Can hybrid cloud transform your storage posture?

Must read

Instead of worrying about the volume and velocity of your data (and where to put it), turn to hybrid cloud, says Mpho Mothapo, Executive: Cloud Consulting and Advisory at BCX.

There is little doubt that data remains both the most compelling and most complicated asset for the business. On one hand, it is a potential treasure trove of insights and information, on the other it is difficult to manage, store and sort. Data appears at such speed and in such volumes that organisations end up with poor data quality, disparate data silos, limited visibility, disjointed processes and systems, and the inevitable concerns around security and compliance. Companies are constantly looking for solutions that allow them to unlock that data’s value but, as McKinsey points out, they are dealing with ‘legacy systems, distributed data sources, and the lack of an overarching data strategy’.

What’s needed, beyond strategy and frameworks, is technology that can empower the business. Allow it to slice into the cost of storing, managing, analysing, and absorbing the data without losing the value of this data. And this requires two shifts – the move to recognising data as a product and recognising that cloud offers the space, computing and scale that companies need to optimise how they store their data.

Cloud remains one of the most powerful tools in the digital arsenal. For organisations, balancing public and private cloud architecture allows them to benefit from the flexibility and scale of public cloud architecture with the security, control, and visibility of the private cloud. One of the key benefits of hybrid data storage and management is that it allows the business to incrementally evolve its systems and platforms based on changing storage requirements. To engineer its systems and architecture based on need while equally allowing for modernisation and digitisation to seep throughout the business.

When it comes to security, hybrid cloud offers immense value to organisations looking to refine their storage posture across governance, regulatory compliance, and security. Hybrid cloud allows for organisations, particularly in the financial and health sectors, to remain in line with regulations such as GDPR and POPIA.

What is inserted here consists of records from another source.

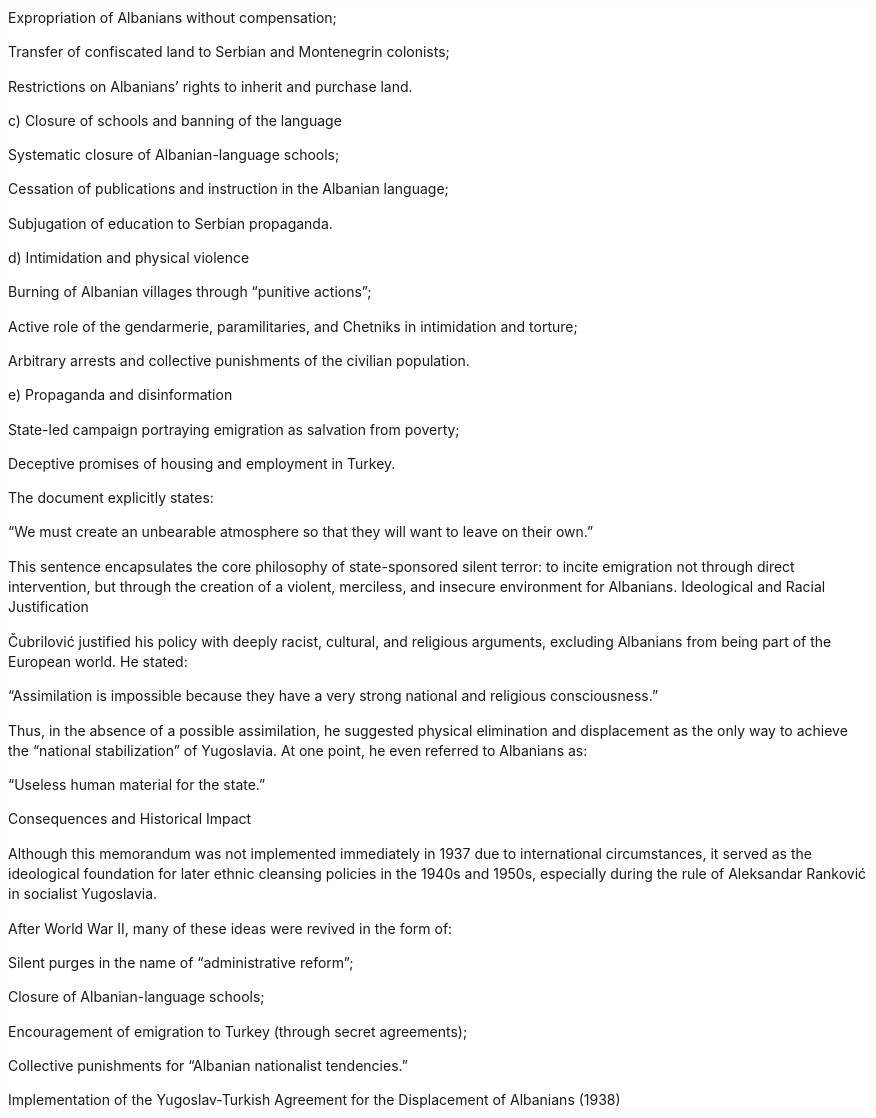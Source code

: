 Expropriation of Albanians without compensation;

Transfer of confiscated land to Serbian and Montenegrin colonists;

Restrictions on Albanians’ rights to inherit and purchase land.

c) Closure of schools and banning of the language

Systematic closure of Albanian-language schools;

Cessation of publications and instruction in the Albanian language;

Subjugation of education to Serbian propaganda.

d) Intimidation and physical violence

Burning of Albanian villages through “punitive actions”;

Active role of the gendarmerie, paramilitaries, and Chetniks in intimidation and torture;

Arbitrary arrests and collective punishments of the civilian population.

e) Propaganda and disinformation

State-led campaign portraying emigration as salvation from poverty;

Deceptive promises of housing and employment in Turkey.

The document explicitly states:

“We must create an unbearable atmosphere so that they will want to leave on their own.”

This sentence encapsulates the core philosophy of state-sponsored silent terror: to incite emigration not through direct intervention, but through the creation of a violent, merciless, and insecure environment for Albanians. Ideological and Racial Justification

Čubrilović justified his policy with deeply racist, cultural, and religious arguments, excluding Albanians from being part of the European world. He stated:

“Assimilation is impossible because they have a very strong national and religious consciousness.”

Thus, in the absence of a possible assimilation, he suggested physical elimination and displacement as the only way to achieve the “national stabilization” of Yugoslavia. At one point, he even referred to Albanians as:

“Useless human material for the state.”

Consequences and Historical Impact

Although this memorandum was not implemented immediately in 1937 due to international circumstances, it served as the ideological foundation for later ethnic cleansing policies in the 1940s and 1950s, especially during the rule of Aleksandar Ranković in socialist Yugoslavia.

After World War II, many of these ideas were revived in the form of:

Silent purges in the name of “administrative reform”;

Closure of Albanian-language schools;

Encouragement of emigration to Turkey (through secret agreements);

Collective punishments for “Albanian nationalist tendencies.”

Implementation of the Yugoslav-Turkish Agreement for the Displacement of Albanians (1938)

Sensitive data can sit in the private cloud, protected by enterprise-grade security that aligns with the organisation’s compliance and regulatory mandates, while the remainder can be stored, also securely, within the public cloud at a lower price point than storage on-prem. This gives the business visibility into data sovereignty and peace of mind, plus the resilience that hybrid adds to the equation. Your business can nab storage within the public cloud at times when velocity and volume exceed on-prem expectations, and then scale down when the space is not required – all on demand. There are very few solutions that provide the business with this level of freedom to shift and adapt as required.

However, in as much as hybrid cloud offers immense flexibility, scale, and visibility, it doesn’t come without its own unique set of challenges. It can become complicated managing data, storage and systems across multiple service providers and platforms which adds the risk of bill shock. The flexibility and easy scalability of hybrid cloud is as much a benefit as it can be an expensive problem if not managed properly.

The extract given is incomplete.